The paper found no statistically significant relationship between a states’ concealed carry policy and people’s perception of the number of firearm carriers in their state. As Fortunato states: “Because beliefs over the distribution of firearm carriers are impervious to permitting policies and do not respond positively to the true distribution of carriers,” increasing the number of concealed carry permits in a state “cannot deter crime.” In other words, people cannot be deterred by the number of permit holders if, on average, people have no clue how prevalent those permits actually are. The paper goes on to concluded that by passing concealed carry laws — which likely increased gun ownership nationwide — “at best, we increase the probability of accidental discharge. At worst, these policies open the door for more violent, potentially deadly, escalations of altercations — altercations that may have ended peacefully if not for the presence of a firearm.”

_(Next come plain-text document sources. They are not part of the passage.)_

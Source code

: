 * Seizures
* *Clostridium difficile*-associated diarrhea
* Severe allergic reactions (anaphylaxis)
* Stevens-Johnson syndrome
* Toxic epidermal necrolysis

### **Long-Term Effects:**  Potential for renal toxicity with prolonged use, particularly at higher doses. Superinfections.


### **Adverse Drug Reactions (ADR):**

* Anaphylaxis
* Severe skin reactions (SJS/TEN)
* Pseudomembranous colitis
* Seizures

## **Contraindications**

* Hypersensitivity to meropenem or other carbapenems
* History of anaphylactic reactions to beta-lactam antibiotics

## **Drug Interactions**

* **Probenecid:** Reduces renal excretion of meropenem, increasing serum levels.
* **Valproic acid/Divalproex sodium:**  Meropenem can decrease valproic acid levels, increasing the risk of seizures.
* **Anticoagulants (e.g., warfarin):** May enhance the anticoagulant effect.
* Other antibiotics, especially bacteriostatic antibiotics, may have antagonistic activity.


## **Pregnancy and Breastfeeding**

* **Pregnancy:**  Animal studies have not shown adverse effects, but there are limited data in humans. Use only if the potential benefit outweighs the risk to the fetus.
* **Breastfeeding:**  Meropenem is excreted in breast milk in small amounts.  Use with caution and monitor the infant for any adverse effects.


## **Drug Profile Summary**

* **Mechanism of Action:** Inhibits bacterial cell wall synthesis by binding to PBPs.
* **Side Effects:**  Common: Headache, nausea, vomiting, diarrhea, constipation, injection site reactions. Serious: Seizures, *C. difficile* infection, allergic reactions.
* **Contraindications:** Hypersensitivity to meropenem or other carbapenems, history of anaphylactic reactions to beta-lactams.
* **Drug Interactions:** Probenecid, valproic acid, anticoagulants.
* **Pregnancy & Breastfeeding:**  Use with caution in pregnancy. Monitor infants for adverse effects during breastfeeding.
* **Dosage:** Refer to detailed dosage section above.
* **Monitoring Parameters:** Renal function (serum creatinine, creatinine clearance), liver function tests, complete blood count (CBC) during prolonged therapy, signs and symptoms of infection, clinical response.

Some gun rights advocates may argue that while this lack of awareness of the actual number of permit holders is true among the general population, criminals may have superior knowledge of the number of law-abiding citizens carrying firearms, and therefore the notion of indirect deterrence still holds. But there is no substantive evidence to support this claim. Indeed, if criminals do have an internal gun radar of any sort, it is of gun ownership in an area, not the prevalence of concealed carrying. And instead of a being a deterrent, a 2002 study by Dr. Phillip Cook indicates that more guns in an area mean more burglaries, as criminals capitalize on the lucrative opportunity that stolen guns present.
Even if criminals were responsive to indirect deterrence from concealed carry permit holders (which the evidence shows they aren’t), the areas with the most per capita permits are already low crime areas. This is clearly seen in the Illinois concealed carry data we previously analyzed, which showed permits are concentrated in white, rural areas with low levels of crime. If there are few criminals in an area to deter, indirect deterrence cannot be significantly reducing overall crime rates.
We don’t know what caused the big two decade drop in crime rates. We do know it wasn’t concealed carry.
So if concealed carry cannot be responsible for the significant, two decade drop in crime rates, what is? A report from the Brennan Center for Justice published earlier this year sought to tackle that question. Analyzing 40 years of data from all 50 states, the report examined a number of potential causal factors, including RTC laws, and found that the most likely causes were various demographic and socioeconomic factors, the end of the crack cocaine epidemic, and superior policing techniques. However, even these factors were insufficient to explain the entire crime decrease, and the authors concluded that we still don’t fully know why crime dropped precipitously.
But what we do know is that rigorous studies on RTC laws and permit holders, combined with empirical data on defensive gun use and studies of people’s perception of gun prevalence, provide powerful evidence that concealed carry does not reduce crime.
Correction: This story originally stated that Lott had recently published a paper in Econ Journal Watch. In fact, the journal had considered the paper but ultimately decided not to publish it.